• EXERCISE INSTRUCTIONS: Check every line of the data below for the string "tilde", and copy the ones that hold it.

• EXTRACTED RECORDS:
★ ★ ★ ★
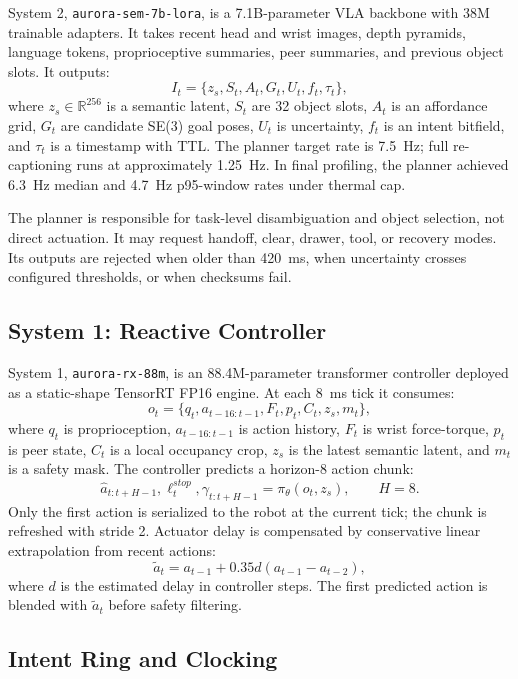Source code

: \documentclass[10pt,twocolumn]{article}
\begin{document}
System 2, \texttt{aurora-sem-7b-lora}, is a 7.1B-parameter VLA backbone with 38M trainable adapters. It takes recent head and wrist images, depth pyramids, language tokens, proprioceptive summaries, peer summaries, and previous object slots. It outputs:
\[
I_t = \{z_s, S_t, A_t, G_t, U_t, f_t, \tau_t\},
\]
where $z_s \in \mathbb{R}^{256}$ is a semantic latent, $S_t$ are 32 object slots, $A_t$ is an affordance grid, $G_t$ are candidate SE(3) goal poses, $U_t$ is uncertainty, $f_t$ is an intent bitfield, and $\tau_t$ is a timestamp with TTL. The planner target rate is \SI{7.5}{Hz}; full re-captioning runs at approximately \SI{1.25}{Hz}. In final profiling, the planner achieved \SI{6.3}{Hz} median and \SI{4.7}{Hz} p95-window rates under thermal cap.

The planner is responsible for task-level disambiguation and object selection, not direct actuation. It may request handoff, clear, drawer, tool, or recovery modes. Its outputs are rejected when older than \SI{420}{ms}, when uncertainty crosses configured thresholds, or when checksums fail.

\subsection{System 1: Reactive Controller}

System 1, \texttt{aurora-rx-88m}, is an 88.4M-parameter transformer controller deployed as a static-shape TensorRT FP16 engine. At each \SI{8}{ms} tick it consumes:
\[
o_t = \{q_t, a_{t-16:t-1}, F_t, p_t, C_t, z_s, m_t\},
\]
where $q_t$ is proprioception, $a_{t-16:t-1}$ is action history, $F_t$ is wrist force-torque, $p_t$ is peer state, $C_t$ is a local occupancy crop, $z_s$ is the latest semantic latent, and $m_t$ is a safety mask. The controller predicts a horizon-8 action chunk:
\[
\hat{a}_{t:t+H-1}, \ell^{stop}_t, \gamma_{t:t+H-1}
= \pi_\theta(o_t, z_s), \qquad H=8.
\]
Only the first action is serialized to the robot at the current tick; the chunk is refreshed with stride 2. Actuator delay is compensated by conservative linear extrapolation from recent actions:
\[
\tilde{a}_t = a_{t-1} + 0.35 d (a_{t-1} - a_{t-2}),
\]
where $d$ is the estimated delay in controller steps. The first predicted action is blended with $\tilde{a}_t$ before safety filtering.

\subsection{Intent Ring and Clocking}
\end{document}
★ ★ ★ ★
• REPLY TO THE TASK:
\tilde{a}_t = a_{t-1} + 0.35 d (a_{t-1} - a_{t-2}),
where $d$ is the estimated delay in controller steps. The first predicted action is blended with $\tilde{a}_t$ before safety filtering.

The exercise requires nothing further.